For one of my final papers this semester, I attempted to take a narrative approach to public discourse. Specifically, I was interested in how members of the public presenting testimony at a DC Council hearing on transportation policy framed their arguments. While I have very little training in narrative analysis, it was an interesting experiment – and a complementary structural analysis certainly shed light on the limitations of bureaucratic public engagement processes to navigate conflict, particularly when it gets personal.
My analysis centered on a recent Performance Oversight Hearing of the District Department of Transportation (DDOT). While I didn’t have the capacity to analyze the full hearing, I selected one panel to review (with about 10 public witnesses) because it involved a diversity of perspectives and positionalities and because the panel followed an uncommon trajectory wherein a brief heated argument erupted between two panelists.
The thematic analysis suggested epistemological trends based in the truth claims being made:
Epistemology of place: This was reflected when panelists mentioned the extent to which DDOT engaged or did not engage with people who lived in the neighborhood. Comments like, “we know because we live here” and “[the project was done] without any community input” were shared to make this claim.
Epistemology of experience: This was reflected when panelists shared their personal experiences of how transportation policy impacted them. For example, a mother who had lost her daughter to road violence relayed how a month later, she and her husband were almost hit in a crosswalk, retraumatizing them and highlighting a gap in DDOT data collection (accounting for “close calls”). Another panelist shared how his drive downtown took twice as long as usual, and how this evidenced that the changes to roads DDOT recently made were ill-advised.
Epistemology of oppression: This claim was reflected in comments that highlighted how transportation policy led to inequitable outcomes for marginalized groups. This claim category included comments such as “users have left our ADA-reliant friends and neighbors stranded in the middle of sidewalks” and “the operation of e-scooters is dangerous for the disabled, for seniors, and for the blind.”
In each of the testimonies, a claim to truth also revealed a claim to power through identity or positionality.
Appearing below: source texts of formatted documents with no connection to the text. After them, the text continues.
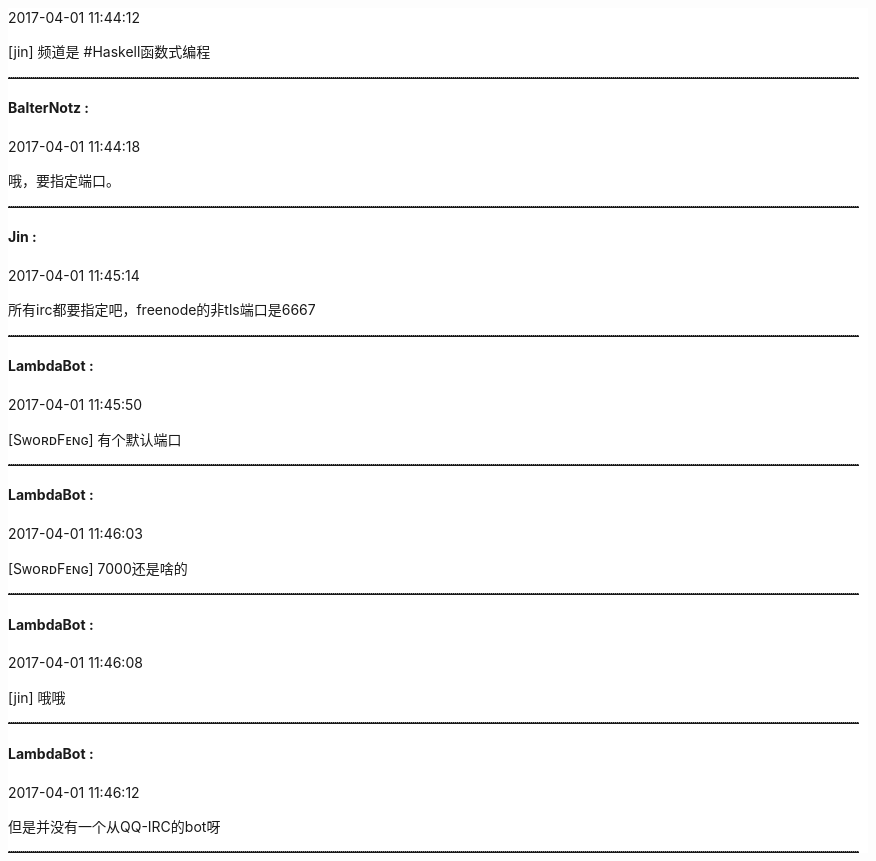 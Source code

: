 <span class="article-duration">2017-04-01 11:44:12</span>

[jin] 频道是 #Haskell函数式编程

<hr style="border-top: 1px dotted grey;width:99%"/>



#### BalterNotz :

<span class="article-duration">2017-04-01 11:44:18</span>

哦，要指定端口。

<hr style="border-top: 1px dotted grey;width:99%"/>



#### Jin :

<span class="article-duration">2017-04-01 11:45:14</span>

所有irc都要指定吧，freenode的非tls端口是6667

<hr style="border-top: 1px dotted grey;width:99%"/>



#### LambdaBot :

<span class="article-duration">2017-04-01 11:45:50</span>

[SᴡᴏʀᴅFᴇɴɢ] 有个默认端口

<hr style="border-top: 1px dotted grey;width:99%"/>



#### LambdaBot :

<span class="article-duration">2017-04-01 11:46:03</span>

[SᴡᴏʀᴅFᴇɴɢ] 7000还是啥的

<hr style="border-top: 1px dotted grey;width:99%"/>



#### LambdaBot :

<span class="article-duration">2017-04-01 11:46:08</span>

[jin] 哦哦

<hr style="border-top: 1px dotted grey;width:99%"/>



#### LambdaBot :

<span class="article-duration">2017-04-01 11:46:12</span>

但是并没有一个从QQ-IRC的bot呀

<hr style="border-top: 1px dotted grey;width:99%"/>
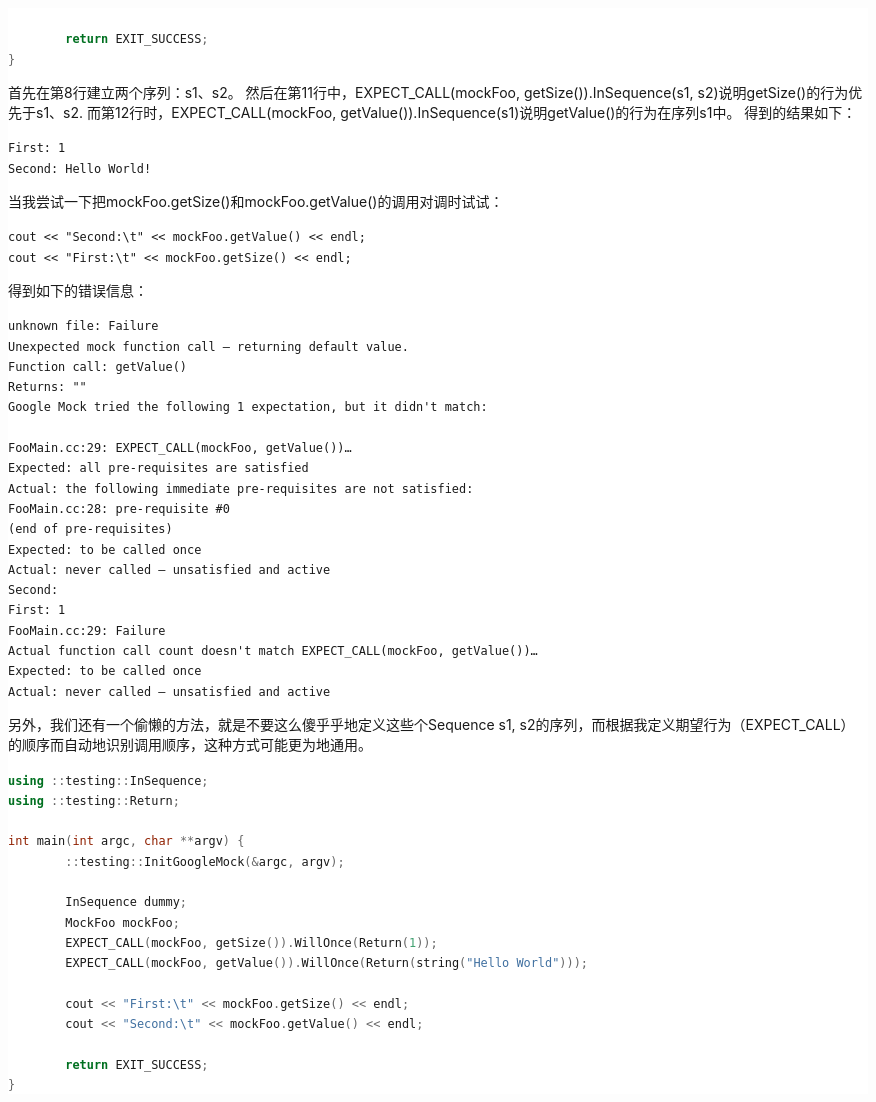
 ```c++
 
        return EXIT_SUCCESS;
}
```

首先在第8行建立两个序列：s1、s2。
然后在第11行中，EXPECT_CALL(mockFoo, getSize()).InSequence(s1, s2)说明getSize()的行为优先于s1、s2.
而第12行时，EXPECT_CALL(mockFoo, getValue()).InSequence(s1)说明getValue()的行为在序列s1中。
得到的结果如下：
```
First: 1
Second: Hello World!
```

当我尝试一下把mockFoo.getSize()和mockFoo.getValue()的调用对调时试试：
```
cout << "Second:\t" << mockFoo.getValue() << endl;
cout << "First:\t" << mockFoo.getSize() << endl;
```
得到如下的错误信息：

```
unknown file: Failure
Unexpected mock function call – returning default value.
Function call: getValue()
Returns: ""
Google Mock tried the following 1 expectation, but it didn't match:
 
FooMain.cc:29: EXPECT_CALL(mockFoo, getValue())…
Expected: all pre-requisites are satisfied
Actual: the following immediate pre-requisites are not satisfied:
FooMain.cc:28: pre-requisite #0
(end of pre-requisites)
Expected: to be called once
Actual: never called – unsatisfied and active
Second:
First: 1
FooMain.cc:29: Failure
Actual function call count doesn't match EXPECT_CALL(mockFoo, getValue())…
Expected: to be called once
Actual: never called – unsatisfied and active
```

另外，我们还有一个偷懒的方法，就是不要这么傻乎乎地定义这些个Sequence s1, s2的序列，而根据我定义期望行为（EXPECT_CALL）的顺序而自动地识别调用顺序，这种方式可能更为地通用。

```c++
using ::testing::InSequence;
using ::testing::Return;
 
int main(int argc, char **argv) {
        ::testing::InitGoogleMock(&argc, argv);
 
        InSequence dummy;
        MockFoo mockFoo;
        EXPECT_CALL(mockFoo, getSize()).WillOnce(Return(1));
        EXPECT_CALL(mockFoo, getValue()).WillOnce(Return(string("Hello World")));
 
        cout << "First:\t" << mockFoo.getSize() << endl;
        cout << "Second:\t" << mockFoo.getValue() << endl;
 
        return EXIT_SUCCESS;
}
```
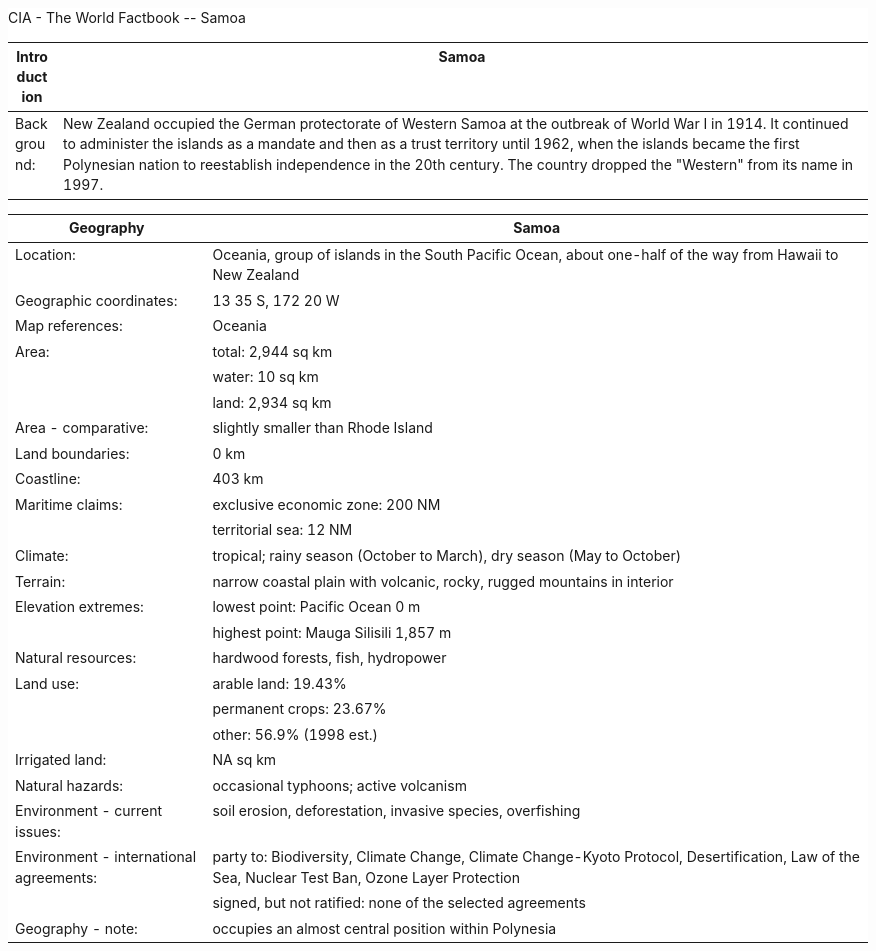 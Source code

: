 CIA - The World Factbook -- Samoa

| Introduction | Samoa |
| --- | --- |
| Background: | New Zealand occupied the German protectorate of Western Samoa at the outbreak of World War I in 1914. It continued to administer the islands as a mandate and then as a trust territory until 1962, when the islands became the first Polynesian nation to reestablish independence in the 20th century. The country dropped the "Western" from its name in 1997. |

| Geography | Samoa |
| --- | --- |
| Location: | Oceania, group of islands in the South Pacific Ocean, about one-half of the way from Hawaii to New Zealand |
| Geographic coordinates: | 13 35 S, 172 20 W |
| Map references: | Oceania |
| Area: | total: 2,944 sq km |
| | water: 10 sq km |
| | land: 2,934 sq km |
| Area - comparative: | slightly smaller than Rhode Island |
| Land boundaries: | 0 km |
| Coastline: | 403 km |
| Maritime claims: | exclusive economic zone: 200 NM |
| | territorial sea: 12 NM |
| Climate: | tropical; rainy season (October to March), dry season (May to October) |
| Terrain: | narrow coastal plain with volcanic, rocky, rugged mountains in interior |
| Elevation extremes: | lowest point: Pacific Ocean 0 m |
| | highest point: Mauga Silisili 1,857 m |
| Natural resources: | hardwood forests, fish, hydropower |
| Land use: | arable land: 19.43% |
| | permanent crops: 23.67% |
| | other: 56.9% (1998 est.) |
| Irrigated land: | NA sq km |
| Natural hazards: | occasional typhoons; active volcanism |
| Environment - current issues: | soil erosion, deforestation, invasive species, overfishing |
| Environment - international agreements: | party to: Biodiversity, Climate Change, Climate Change-Kyoto Protocol, Desertification, Law of the Sea, Nuclear Test Ban, Ozone Layer Protection |
| | signed, but not ratified: none of the selected agreements |
| Geography - note: | occupies an almost central position within Polynesia |
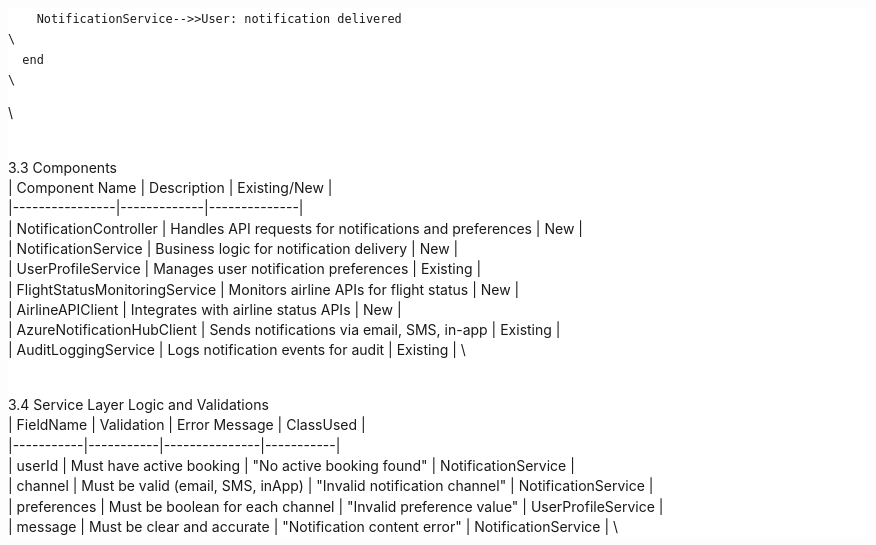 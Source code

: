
 ```mermaid
    NotificationService-->>User: notification delivered
\
  end
\
```
\

\
  3.3 Components
\
| Component Name | Description | Existing/New |
\
|----------------|-------------|--------------|
\
| NotificationController | Handles API requests for notifications and preferences | New |
\
| NotificationService | Business logic for notification delivery | New |
\
| UserProfileService | Manages user notification preferences | Existing |
\
| FlightStatusMonitoringService | Monitors airline APIs for flight status | New |
\
| AirlineAPIClient | Integrates with airline status APIs | New |
\
| AzureNotificationHubClient | Sends notifications via email, SMS, in-app | Existing |
\
| AuditLoggingService | Logs notification events for audit | Existing |
\

\
  3.4 Service Layer Logic and Validations
\
| FieldName | Validation | Error Message | ClassUsed |
\
|-----------|-----------|---------------|-----------|
\
| userId | Must have active booking | "No active booking found" | NotificationService |
\
| channel | Must be valid (email, SMS, inApp) | "Invalid notification channel" | NotificationService |
\
| preferences | Must be boolean for each channel | "Invalid preference value" | UserProfileService |
\
| message | Must be clear and accurate | "Notification content error" | NotificationService |
\
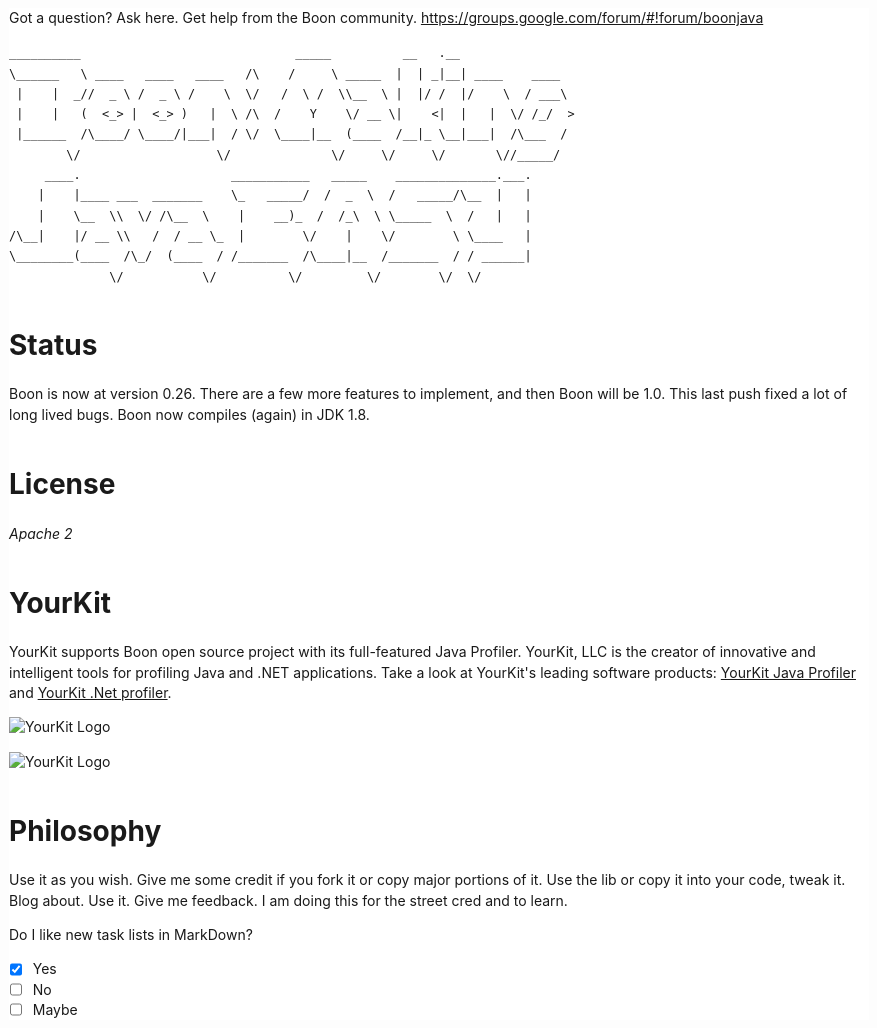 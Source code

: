 

Got a question? Ask here. Get help from the Boon community.
https://groups.google.com/forum/#!forum/boonjava


```
__________                              _____          __   .__
\______   \ ____   ____   ____   /\    /     \ _____  |  | _|__| ____    ____
 |    |  _//  _ \ /  _ \ /    \  \/   /  \ /  \\__  \ |  |/ /  |/    \  / ___\
 |    |   (  <_> |  <_> )   |  \ /\  /    Y    \/ __ \|    <|  |   |  \/ /_/  >
 |______  /\____/ \____/|___|  / \/  \____|__  (____  /__|_ \__|___|  /\___  /
        \/                   \/              \/     \/     \/       \//_____/
     ____.                     ___________   _____    ______________.___.
    |    |____ ___  _______    \_   _____/  /  _  \  /   _____/\__  |   |
    |    \__  \\  \/ /\__  \    |    __)_  /  /_\  \ \_____  \  /   |   |
/\__|    |/ __ \\   /  / __ \_  |        \/    |    \/        \ \____   |
\________(____  /\_/  (____  / /_______  /\____|__  /_______  / / ______|
              \/           \/          \/         \/        \/  \/
```              

Status
======
Boon is now at version 0.26. 
There are a few more features to implement, and then Boon will be 1.0. 
This last push fixed a lot of long lived bugs. 
Boon now compiles (again) in JDK 1.8. 

License
=======


*Apache 2*



YourKit
=======

YourKit supports Boon open source project with its full-featured Java Profiler.
YourKit, LLC is the creator of innovative and intelligent tools for profiling
Java and .NET applications. Take a look at YourKit's leading software products:
[YourKit Java Profiler](http://www.yourkit.com/java/profiler/index.jsp) 
and [YourKit .Net  profiler](http://www.yourkit.com/.net/profiler/index.jsp).

![YourKit Logo](https://www.yourkit.com/images/yklogo.png)

![YourKit Logo](https://www.yourkit.com/images/yklogo.png)


Philosophy
==========
Use it as you wish.  Give me some credit if you fork it or copy major portions of it. 
Use the lib or copy it into your code, tweak it. 
Blog about. Use it. Give me feedback. I am doing this for the street cred and to learn.



Do I like new task lists in MarkDown?
- [x] Yes
- [ ] No
- [ ] Maybe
For example, panelists appeared to frame their experiences alongside identifiers such as being a long-time homeowner, a parent, or a representative of a group of people as a signal of their credibility and authority.
The structural analysis was focused on the processes of the hearing itself using participant observation. The analysis found the public hearing process to be virtually devoid of any dialogue, which is challenging when there are no other spaces to engage with fellow residents who have alternative perspectives on transportation policy aside from snarky anonymous comment threads on news websites or tense community engagement events hosted by local agencies. Indeed, we see why this process is so insufficient when we investigate the unscripted outburst that unfolded at the end of this panel. One panelist was so compelled by disbelief and anger that they broke the protocols of a public hearing to take issue with the misinformed, disingenuous, and disrespectful testimony offered by another panelist. It is precisely this inability to engage with the narratives that are offered in public participation spaces that constrains the capacity of the public to be able to mediate itself out of conflict. Instead, every narrative is a siloed attempt at truth that goes unrecognized beyond the meaning that unknown bystanders take from whatever insufficient words we have had to hurry through in our quest for some influence over the tides of life that leave us harried and tired after we have battled the streets…and whatever “others” we have made up for ourselves as challengers to our power along the way.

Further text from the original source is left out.